• Problem details
Would you please transcribe, exactly as written, the lines of the entries below starting at the one that holds "57 285 − 28 094" and ending at the one that holds "Đáp số: 50 _l_", both included?

━━ Data to process

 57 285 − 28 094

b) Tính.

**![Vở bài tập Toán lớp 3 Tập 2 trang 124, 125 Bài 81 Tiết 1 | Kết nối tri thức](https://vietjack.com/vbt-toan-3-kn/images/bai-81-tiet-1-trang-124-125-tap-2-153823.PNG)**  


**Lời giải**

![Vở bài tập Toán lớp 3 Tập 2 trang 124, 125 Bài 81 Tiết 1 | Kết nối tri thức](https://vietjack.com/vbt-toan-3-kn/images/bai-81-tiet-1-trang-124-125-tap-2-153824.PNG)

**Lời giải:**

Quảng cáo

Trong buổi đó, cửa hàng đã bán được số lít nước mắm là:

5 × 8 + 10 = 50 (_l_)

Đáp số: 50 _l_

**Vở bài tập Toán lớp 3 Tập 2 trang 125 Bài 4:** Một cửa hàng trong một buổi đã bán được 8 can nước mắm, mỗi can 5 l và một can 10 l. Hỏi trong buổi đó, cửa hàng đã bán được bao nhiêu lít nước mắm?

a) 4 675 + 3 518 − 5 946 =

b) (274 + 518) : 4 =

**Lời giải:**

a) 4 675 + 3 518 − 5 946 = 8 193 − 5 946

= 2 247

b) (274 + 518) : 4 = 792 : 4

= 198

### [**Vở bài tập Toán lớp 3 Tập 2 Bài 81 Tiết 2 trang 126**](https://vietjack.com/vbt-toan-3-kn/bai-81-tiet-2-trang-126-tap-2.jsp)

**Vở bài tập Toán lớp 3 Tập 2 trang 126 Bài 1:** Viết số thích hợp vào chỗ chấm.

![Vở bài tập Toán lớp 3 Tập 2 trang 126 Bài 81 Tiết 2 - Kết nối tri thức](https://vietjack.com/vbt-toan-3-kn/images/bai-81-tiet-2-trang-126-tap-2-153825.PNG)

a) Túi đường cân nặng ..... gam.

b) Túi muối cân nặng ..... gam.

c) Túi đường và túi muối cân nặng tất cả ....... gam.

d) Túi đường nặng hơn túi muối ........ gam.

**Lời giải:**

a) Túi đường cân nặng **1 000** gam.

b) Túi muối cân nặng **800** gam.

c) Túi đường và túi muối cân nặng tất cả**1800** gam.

━━━━
━━ Data to process

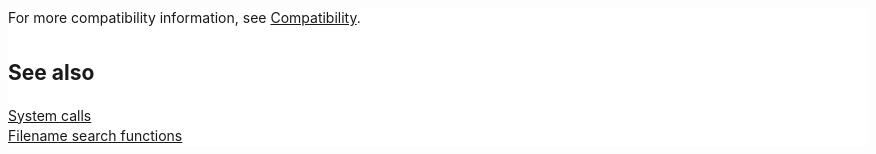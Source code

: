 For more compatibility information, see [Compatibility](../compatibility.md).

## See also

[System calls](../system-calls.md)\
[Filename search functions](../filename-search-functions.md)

━━━━

• Answer to this problem
 57 285 − 28 094

b) Tính.

**![Vở bài tập Toán lớp 3 Tập 2 trang 124, 125 Bài 81 Tiết 1 | Kết nối tri thức](https://vietjack.com/vbt-toan-3-kn/images/bai-81-tiet-1-trang-124-125-tap-2-153823.PNG)**  


**Lời giải**

![Vở bài tập Toán lớp 3 Tập 2 trang 124, 125 Bài 81 Tiết 1 | Kết nối tri thức](https://vietjack.com/vbt-toan-3-kn/images/bai-81-tiet-1-trang-124-125-tap-2-153824.PNG)

**Lời giải:**

Quảng cáo

Trong buổi đó, cửa hàng đã bán được số lít nước mắm là:

5 × 8 + 10 = 50 (_l_)

Đáp số: 50 _l_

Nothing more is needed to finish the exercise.